= EXERCISE BRIEF =
What is needed is an exact retyping of the records below, from the first line through the line that contains "- **Ledger Device**".

= AVAILABLE DATA =
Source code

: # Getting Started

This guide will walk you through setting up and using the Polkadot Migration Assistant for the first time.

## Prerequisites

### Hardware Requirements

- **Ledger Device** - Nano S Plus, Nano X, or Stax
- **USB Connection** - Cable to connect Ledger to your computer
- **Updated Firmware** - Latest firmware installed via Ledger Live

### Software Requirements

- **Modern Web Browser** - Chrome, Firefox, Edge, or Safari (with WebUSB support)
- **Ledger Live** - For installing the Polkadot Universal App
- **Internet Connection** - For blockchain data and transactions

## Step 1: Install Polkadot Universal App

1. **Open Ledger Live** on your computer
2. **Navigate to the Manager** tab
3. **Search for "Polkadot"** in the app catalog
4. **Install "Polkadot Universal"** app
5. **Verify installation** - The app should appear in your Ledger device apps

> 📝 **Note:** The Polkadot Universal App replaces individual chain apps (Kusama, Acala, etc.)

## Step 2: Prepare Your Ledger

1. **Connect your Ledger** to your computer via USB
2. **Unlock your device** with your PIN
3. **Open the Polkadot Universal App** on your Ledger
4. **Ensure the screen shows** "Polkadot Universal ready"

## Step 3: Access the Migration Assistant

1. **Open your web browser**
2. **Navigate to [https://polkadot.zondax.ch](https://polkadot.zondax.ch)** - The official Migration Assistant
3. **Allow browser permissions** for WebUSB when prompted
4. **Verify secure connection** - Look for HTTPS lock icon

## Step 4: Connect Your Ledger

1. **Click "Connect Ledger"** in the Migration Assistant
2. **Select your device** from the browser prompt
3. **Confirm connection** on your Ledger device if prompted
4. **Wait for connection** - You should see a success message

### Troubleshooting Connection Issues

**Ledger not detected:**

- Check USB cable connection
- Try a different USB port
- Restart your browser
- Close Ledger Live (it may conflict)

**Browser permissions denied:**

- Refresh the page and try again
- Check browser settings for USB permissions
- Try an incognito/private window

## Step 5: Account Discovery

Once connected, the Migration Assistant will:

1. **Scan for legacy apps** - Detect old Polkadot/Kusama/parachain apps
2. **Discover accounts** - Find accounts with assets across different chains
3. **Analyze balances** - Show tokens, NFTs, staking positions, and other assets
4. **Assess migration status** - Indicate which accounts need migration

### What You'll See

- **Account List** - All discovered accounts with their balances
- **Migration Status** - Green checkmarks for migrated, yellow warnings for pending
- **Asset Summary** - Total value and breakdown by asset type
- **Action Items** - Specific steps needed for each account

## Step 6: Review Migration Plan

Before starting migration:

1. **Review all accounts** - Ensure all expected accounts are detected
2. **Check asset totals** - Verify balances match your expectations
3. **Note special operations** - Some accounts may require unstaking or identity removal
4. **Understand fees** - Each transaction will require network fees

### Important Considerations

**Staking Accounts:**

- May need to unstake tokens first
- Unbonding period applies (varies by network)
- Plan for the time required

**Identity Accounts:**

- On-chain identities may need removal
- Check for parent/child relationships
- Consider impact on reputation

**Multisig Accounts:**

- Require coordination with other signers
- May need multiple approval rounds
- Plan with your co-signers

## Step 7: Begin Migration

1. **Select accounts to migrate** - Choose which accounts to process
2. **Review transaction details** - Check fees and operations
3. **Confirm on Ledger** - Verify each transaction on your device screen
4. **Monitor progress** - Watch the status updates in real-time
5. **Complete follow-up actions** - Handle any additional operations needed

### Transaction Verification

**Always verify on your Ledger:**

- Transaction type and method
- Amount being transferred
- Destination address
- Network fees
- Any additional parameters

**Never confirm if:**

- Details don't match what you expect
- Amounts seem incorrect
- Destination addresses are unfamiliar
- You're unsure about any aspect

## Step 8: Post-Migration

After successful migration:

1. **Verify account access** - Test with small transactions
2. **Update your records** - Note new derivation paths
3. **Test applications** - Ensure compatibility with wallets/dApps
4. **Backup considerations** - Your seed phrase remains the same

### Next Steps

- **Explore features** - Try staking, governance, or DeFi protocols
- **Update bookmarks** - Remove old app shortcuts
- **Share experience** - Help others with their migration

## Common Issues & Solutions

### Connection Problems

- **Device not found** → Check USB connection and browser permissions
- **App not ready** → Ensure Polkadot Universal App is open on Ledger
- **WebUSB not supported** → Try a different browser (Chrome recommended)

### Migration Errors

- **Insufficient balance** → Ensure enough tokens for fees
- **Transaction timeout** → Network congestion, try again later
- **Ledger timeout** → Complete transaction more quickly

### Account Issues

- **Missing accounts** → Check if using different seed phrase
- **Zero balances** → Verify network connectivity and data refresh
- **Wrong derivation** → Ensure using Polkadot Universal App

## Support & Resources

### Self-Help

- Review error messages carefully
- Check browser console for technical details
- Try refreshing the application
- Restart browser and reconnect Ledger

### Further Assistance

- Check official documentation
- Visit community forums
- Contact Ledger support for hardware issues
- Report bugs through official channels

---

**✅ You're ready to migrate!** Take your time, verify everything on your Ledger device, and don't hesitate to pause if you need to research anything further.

= RESPONSE TO THIS TASK =
Source code

: # Getting Started

This guide will walk you through setting up and using the Polkadot Migration Assistant for the first time.

## Prerequisites

### Hardware Requirements

- **Ledger Device** - Nano S Plus, Nano X, or Stax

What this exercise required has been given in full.